PROBLEM STATEMENT »
Look below. Copy each line that has "você" in it.

[[ DATA FOR THIS TASK open ]]

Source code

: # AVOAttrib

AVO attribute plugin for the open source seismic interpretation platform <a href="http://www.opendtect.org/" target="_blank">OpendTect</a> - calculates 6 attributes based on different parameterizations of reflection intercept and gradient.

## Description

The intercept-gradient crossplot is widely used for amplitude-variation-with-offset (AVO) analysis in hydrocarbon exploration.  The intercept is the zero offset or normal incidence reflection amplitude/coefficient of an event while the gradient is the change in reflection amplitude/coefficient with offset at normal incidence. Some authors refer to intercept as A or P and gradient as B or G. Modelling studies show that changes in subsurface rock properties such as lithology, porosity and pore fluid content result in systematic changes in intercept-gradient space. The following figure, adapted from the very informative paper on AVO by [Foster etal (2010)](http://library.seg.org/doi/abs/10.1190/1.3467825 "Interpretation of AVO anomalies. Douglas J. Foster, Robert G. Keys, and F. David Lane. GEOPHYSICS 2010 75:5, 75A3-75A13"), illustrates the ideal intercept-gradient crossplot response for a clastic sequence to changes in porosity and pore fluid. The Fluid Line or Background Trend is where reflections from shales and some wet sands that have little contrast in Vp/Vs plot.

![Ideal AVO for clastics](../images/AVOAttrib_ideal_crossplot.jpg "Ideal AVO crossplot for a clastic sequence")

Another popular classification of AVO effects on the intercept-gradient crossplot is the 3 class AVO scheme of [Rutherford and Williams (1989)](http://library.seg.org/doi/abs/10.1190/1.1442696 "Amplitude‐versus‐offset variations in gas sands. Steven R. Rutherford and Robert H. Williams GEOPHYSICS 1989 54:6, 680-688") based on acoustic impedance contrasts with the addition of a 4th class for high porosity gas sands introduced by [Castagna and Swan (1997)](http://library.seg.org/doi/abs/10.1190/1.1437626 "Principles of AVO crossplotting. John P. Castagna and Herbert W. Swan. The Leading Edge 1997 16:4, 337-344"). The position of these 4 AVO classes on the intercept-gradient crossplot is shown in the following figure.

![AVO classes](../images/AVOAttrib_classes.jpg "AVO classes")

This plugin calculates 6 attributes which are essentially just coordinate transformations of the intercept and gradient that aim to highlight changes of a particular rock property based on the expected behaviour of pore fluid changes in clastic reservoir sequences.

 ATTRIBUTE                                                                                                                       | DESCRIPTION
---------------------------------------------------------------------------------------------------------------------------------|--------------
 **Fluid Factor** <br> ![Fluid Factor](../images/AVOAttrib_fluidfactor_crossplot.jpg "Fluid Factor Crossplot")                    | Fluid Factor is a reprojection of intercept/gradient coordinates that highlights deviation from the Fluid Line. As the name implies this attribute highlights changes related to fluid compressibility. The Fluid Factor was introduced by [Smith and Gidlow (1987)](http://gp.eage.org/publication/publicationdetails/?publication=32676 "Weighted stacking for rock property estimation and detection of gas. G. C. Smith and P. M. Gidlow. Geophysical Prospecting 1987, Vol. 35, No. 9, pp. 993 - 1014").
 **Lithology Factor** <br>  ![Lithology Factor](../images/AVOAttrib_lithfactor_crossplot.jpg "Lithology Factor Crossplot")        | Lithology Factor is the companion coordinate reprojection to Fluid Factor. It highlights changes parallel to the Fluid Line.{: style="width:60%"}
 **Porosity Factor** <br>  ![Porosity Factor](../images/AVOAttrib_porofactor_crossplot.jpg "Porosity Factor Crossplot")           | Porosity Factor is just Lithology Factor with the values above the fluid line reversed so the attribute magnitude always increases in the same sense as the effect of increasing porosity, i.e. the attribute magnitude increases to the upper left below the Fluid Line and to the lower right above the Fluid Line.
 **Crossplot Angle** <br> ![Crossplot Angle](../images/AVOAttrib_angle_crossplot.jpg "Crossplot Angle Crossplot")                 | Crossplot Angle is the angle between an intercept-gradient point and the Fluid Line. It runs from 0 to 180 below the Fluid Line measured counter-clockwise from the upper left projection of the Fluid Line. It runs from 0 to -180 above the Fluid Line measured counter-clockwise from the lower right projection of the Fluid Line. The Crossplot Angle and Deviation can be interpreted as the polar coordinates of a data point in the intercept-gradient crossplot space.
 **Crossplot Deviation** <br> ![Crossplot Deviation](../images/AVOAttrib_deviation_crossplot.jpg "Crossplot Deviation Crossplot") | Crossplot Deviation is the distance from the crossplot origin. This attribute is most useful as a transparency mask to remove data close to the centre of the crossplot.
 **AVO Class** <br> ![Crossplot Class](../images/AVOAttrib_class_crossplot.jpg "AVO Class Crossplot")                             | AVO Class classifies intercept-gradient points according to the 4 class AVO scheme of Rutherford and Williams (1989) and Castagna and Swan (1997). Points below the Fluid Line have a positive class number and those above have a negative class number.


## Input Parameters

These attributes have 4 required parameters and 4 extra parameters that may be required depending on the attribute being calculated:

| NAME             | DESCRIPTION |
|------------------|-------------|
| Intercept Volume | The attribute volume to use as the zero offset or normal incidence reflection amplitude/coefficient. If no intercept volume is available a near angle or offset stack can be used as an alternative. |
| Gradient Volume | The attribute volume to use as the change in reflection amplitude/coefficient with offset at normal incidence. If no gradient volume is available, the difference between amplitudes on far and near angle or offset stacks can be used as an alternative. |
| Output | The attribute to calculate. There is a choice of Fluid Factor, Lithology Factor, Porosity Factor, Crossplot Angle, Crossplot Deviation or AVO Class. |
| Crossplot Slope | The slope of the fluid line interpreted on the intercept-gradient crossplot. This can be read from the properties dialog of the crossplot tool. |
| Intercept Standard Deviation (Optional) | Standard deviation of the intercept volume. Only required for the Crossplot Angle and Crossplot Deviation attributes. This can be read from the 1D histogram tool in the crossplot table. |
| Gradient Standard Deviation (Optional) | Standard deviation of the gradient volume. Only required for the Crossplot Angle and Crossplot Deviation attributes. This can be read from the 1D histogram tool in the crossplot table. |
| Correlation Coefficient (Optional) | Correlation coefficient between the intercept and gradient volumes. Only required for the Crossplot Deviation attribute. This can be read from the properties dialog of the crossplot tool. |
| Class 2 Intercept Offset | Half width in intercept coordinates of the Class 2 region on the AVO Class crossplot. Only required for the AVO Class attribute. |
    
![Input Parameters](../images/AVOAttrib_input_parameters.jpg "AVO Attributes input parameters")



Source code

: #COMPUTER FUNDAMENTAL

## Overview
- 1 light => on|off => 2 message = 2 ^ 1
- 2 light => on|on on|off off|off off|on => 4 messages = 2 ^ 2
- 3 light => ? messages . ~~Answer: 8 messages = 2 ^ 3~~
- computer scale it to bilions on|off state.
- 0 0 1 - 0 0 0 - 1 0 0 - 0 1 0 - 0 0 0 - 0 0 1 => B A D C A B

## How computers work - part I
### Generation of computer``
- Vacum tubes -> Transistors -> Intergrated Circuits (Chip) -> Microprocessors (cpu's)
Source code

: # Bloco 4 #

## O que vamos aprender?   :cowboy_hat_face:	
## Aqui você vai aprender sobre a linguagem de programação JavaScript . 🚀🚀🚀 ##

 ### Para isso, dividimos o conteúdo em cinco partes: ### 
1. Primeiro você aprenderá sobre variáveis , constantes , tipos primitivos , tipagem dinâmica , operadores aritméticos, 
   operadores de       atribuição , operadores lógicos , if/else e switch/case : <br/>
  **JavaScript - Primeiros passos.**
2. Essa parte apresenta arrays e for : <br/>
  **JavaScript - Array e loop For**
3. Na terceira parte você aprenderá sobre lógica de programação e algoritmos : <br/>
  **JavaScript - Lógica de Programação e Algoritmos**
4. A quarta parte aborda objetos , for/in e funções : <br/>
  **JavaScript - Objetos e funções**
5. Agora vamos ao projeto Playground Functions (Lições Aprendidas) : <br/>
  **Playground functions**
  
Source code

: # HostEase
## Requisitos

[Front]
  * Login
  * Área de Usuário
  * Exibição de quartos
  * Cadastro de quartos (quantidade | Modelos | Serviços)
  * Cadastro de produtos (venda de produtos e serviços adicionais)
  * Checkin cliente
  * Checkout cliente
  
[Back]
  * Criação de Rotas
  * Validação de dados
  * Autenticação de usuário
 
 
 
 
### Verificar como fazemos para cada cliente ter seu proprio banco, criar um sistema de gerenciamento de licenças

[[ DATA FOR THIS TASK closed ]]

ANSWER FOR THIS EXERCISE »
## Aqui você vai aprender sobre a linguagem de programação JavaScript . 🚀🚀🚀 ##
1. Primeiro você aprenderá sobre variáveis , constantes , tipos primitivos , tipagem dinâmica , operadores aritméticos, 
3. Na terceira parte você aprenderá sobre lógica de programação e algoritmos : <br/>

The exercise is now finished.